Meta has 250 million small businesses on its platforms. Now Zuckerberg is making them a company-wide priority.
What’s happening: Meta CEO Mark Zuckerberg has launched Meta Small Business, a company-wide initiative to support entrepreneurship and drive AI adoption among the more than 250 million small businesses that use Facebook, Instagram and WhatsApp globally.
Why this matters: Meta’s platforms are already central to how they find customers and run marketing. A dedicated unit backed by senior leadership signals that more tools, more support and more AI capability could be coming specifically for businesses like theirs, not just large enterprise advertisers.
Mark Zuckerberg has a lot on his plate in 2026. Meta is spending up to $135 billion on AI infrastructure this year, building out data centres, acquiring AI companies and rebuilding its research teams. But in a move that may matter more directly to small business owners, Zuckerberg has flagged something closer to home.
In an internal post reported by Axios, Zuckerberg announced the launch of Meta Small Business, describing it as a company-wide priority to support entrepreneurship and accelerate AI adoption among the platform’s vast base of small business users.
“Small businesses have always been the majority of our business model. Tens of millions of entrepreneurs use our platforms every day to connect with customers and grow. We’ve already built the leading tools in this space, and now we’re going to do more,” Zuckerberg wrote in the internal post, as quoted by Axios.
The initiative will be overseen by two of Meta’s most senior executives, head of product Naomi Gleit and President and Vice Chairman Dina Powell McCormick, according to the report. Zuckerberg called on product managers, designers, engineers and other staff across the company to reach out if they wanted to work on the effort.
AI tools already changing ads
The launch is not starting from scratch. Meta has already been building AI tools aimed at businesses, and early results suggest they are working. During an earnings call in January, Zuckerberg told investors that businesses using Meta’s AI-driven Image Generation ad tool were seeing a 7% increase in conversions, adding that he believed there was considerably more upside to come.
Meta CFO Susan Li also told analysts that output per engineer at Meta had risen 30% since the start of 2025, driven largely by AI coding tools, and that power users had seen output increase 80% year on year. The same internal push toward AI efficiency is now being turned outward toward the small businesses that rely on Meta’s platforms.
For small business owners already running Facebook or Instagram ads, this trajectory matters. Meta’s AI tools are increasingly handling ad creation, optimisation and targeting, which means less technical knowledge is required to run effective campaigns, and more of the heavy lifting is being done automatically.

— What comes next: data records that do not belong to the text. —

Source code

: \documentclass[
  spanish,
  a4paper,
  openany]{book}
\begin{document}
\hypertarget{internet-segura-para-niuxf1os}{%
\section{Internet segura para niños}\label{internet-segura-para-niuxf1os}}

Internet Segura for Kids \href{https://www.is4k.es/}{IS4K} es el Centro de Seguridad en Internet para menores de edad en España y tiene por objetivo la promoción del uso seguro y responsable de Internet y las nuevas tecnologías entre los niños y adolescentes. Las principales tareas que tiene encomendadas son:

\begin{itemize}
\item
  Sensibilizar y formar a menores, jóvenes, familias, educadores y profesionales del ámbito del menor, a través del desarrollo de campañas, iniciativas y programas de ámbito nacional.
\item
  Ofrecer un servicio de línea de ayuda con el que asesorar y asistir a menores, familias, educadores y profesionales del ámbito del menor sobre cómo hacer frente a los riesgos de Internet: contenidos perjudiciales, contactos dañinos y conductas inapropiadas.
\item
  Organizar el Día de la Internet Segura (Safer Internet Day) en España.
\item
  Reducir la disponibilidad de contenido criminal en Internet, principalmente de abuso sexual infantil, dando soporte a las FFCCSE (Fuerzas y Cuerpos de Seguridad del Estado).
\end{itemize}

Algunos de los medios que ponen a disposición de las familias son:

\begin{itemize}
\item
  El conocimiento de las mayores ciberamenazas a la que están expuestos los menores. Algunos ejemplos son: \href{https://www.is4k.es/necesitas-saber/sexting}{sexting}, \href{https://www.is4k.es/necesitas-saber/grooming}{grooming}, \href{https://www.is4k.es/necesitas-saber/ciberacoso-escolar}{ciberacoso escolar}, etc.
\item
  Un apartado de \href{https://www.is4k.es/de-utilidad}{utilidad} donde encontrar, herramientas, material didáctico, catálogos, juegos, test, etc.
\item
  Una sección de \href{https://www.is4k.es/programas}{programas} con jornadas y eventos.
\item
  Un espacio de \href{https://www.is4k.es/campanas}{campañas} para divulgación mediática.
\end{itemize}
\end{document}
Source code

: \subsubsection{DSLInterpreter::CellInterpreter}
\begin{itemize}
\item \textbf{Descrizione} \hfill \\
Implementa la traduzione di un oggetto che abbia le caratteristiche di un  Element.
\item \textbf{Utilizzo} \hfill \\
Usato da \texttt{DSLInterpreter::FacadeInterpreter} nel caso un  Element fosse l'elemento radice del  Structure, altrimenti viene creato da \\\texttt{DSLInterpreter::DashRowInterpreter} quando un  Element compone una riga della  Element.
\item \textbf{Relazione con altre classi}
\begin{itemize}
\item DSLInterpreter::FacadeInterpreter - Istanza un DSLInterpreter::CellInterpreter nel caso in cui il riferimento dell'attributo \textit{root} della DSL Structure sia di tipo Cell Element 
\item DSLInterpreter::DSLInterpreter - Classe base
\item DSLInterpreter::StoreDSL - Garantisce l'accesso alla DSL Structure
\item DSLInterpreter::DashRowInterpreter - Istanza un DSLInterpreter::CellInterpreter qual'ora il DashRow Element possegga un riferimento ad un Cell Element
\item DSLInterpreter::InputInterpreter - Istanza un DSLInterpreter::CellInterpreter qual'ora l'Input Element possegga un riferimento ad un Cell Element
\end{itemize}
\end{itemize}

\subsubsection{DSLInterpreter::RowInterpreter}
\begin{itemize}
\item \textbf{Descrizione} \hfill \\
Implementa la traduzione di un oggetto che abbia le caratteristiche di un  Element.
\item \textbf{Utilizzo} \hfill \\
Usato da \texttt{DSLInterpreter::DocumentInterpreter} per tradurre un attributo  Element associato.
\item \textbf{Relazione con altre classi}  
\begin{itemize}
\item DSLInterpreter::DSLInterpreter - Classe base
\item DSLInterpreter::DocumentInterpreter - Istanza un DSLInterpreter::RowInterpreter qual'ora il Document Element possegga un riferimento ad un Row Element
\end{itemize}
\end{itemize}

One area worth watching closely is WhatsApp. The platform has two billion daily users globally, according to Meta’s most recent earnings figures, and Zuckerberg has signalled that AI-driven commerce through messaging is a key focus for 2026.

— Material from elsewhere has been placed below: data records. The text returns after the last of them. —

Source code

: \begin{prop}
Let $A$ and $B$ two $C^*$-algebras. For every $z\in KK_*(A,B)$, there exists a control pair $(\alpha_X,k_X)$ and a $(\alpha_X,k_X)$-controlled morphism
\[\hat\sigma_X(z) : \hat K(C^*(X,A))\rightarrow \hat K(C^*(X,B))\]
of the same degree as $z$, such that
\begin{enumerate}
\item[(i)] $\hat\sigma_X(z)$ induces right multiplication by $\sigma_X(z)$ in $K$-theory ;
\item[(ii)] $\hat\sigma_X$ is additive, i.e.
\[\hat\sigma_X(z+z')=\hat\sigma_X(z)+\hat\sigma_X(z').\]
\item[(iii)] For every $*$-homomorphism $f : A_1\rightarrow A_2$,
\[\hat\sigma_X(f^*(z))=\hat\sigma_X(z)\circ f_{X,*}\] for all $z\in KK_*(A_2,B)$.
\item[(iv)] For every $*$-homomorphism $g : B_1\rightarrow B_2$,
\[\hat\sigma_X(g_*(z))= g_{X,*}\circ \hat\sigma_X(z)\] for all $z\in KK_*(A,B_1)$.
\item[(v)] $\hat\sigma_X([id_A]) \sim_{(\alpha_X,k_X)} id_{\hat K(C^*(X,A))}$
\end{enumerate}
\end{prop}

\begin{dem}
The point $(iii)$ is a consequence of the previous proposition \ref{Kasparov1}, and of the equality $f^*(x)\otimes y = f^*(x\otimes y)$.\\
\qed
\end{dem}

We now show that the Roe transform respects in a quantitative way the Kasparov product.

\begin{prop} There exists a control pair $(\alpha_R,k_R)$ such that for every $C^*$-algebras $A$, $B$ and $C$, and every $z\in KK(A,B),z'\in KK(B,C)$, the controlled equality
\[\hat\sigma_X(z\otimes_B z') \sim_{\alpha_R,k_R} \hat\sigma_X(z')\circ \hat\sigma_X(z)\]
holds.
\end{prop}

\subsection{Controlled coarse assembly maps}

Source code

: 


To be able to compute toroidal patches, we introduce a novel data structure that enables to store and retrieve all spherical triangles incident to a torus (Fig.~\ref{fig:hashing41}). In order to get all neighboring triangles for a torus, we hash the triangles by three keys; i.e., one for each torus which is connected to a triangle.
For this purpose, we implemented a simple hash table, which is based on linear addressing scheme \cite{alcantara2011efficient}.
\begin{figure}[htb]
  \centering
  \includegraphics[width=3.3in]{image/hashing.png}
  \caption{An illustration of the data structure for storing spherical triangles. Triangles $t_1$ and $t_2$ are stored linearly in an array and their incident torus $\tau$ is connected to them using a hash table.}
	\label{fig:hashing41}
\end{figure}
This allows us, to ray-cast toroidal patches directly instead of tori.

Meta is separately developing agentic shopping tools that would allow users to find and purchase products from businesses listed in Meta’s catalogue directly through its platforms. For small business owners who have not yet explored WhatsApp for Business, this could represent a meaningful shift in how customers discover and interact with them.

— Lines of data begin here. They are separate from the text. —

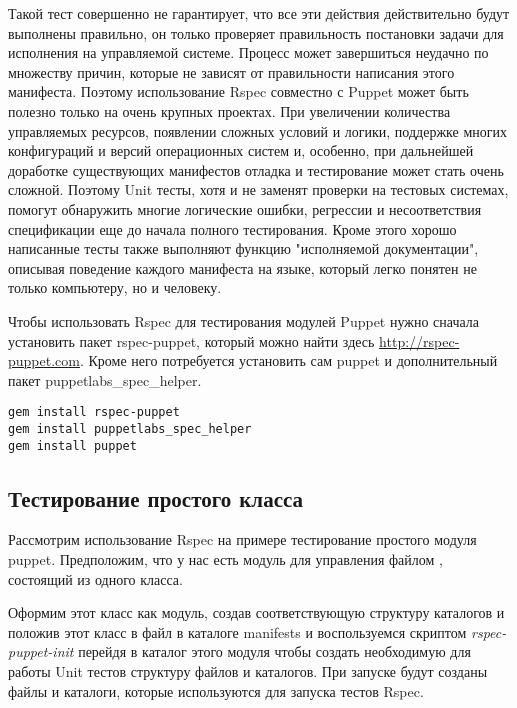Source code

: Такой тест совершенно не гарантирует, что все эти действия действительно будут выполнены правильно, он только проверяет правильность постановки задачи для исполнения на управляемой системе. Процесс может завершиться неудачно по множеству причин, которые не зависят от правильности написания этого манифеста. Поэтому использование Rspec совместно с Puppet может быть полезно только на очень крупных проектах. При увеличении количества управляемых ресурсов, появлении сложных условий и логики, поддержке многих конфигураций и версий операционных систем и, особенно, при дальнейшей доработке существующих манифестов отладка и тестирование может стать очень сложной. Поэтому Unit тесты, хотя и не заменят проверки на тестовых системах, помогут обнаружить многие логические ошибки, регрессии и несоответствия спецификации еще до начала полного тестирования. Кроме этого хорошо написанные тесты также выполняют функцию "исполняемой документации", описывая поведение каждого манифеста на языке, который легко понятен не только компьютеру, но и человеку.

Чтобы использовать Rspec для тестирования модулей Puppet нужно сначала установить пакет rspec-puppet, который можно найти здесь \url{http://rspec-puppet.com}. Кроме него потребуется установить сам puppet и дополнительный пакет puppetlabs\_spec\_helper.

\begin{verbatim}
gem install rspec-puppet
gem install puppetlabs_spec_helper
gem install puppet
\end{verbatim}

\subsection{Тестирование простого класса}

Рассмотрим использование Rspec на примере тестирование простого модуля puppet. Предположим, что у нас есть модуль для управления файлом , состоящий из одного класса.



Оформим этот класс как модуль, создав соответствующую структуру каталогов и положив этот класс в файл  в каталоге manifests и воспользуемся скриптом \emph{rspec-puppet-init} перейдя в каталог этого модуля чтобы создать необходимую для работы Unit тестов структуру файлов и каталогов. При запуске будут созданы файлы и каталоги, которые используются для запуска тестов Rspec.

Meta is also reportedly planning to introduce stablecoin-based payments later in 2026, which could eventually open up low-cost payment options for businesses transacting across borders, though details remain limited and the rollout is pending regulatory conditions, according to CoinDesk.
What Australian SMEs should watch
Meta’s platforms are already a core part of how many Australian small businesses market themselves, and the formal creation of Meta Small Business suggests that investment in tools for those businesses is about to increase. Australian small businesses are under significant cost pressure from rising fuel prices, higher interest rates and weakening consumer sentiment, all of which make affordable, high-return marketing channels more valuable, not less.
Meta’s AI ad tools, if they continue to improve conversion rates as early data suggests, could represent one of the more accessible ways for small businesses to stretch a tighter marketing budget. The key question is whether the tools that emerge from this new unit will be built with smaller operators in mind, or whether they will be shaped primarily around the needs of larger advertisers.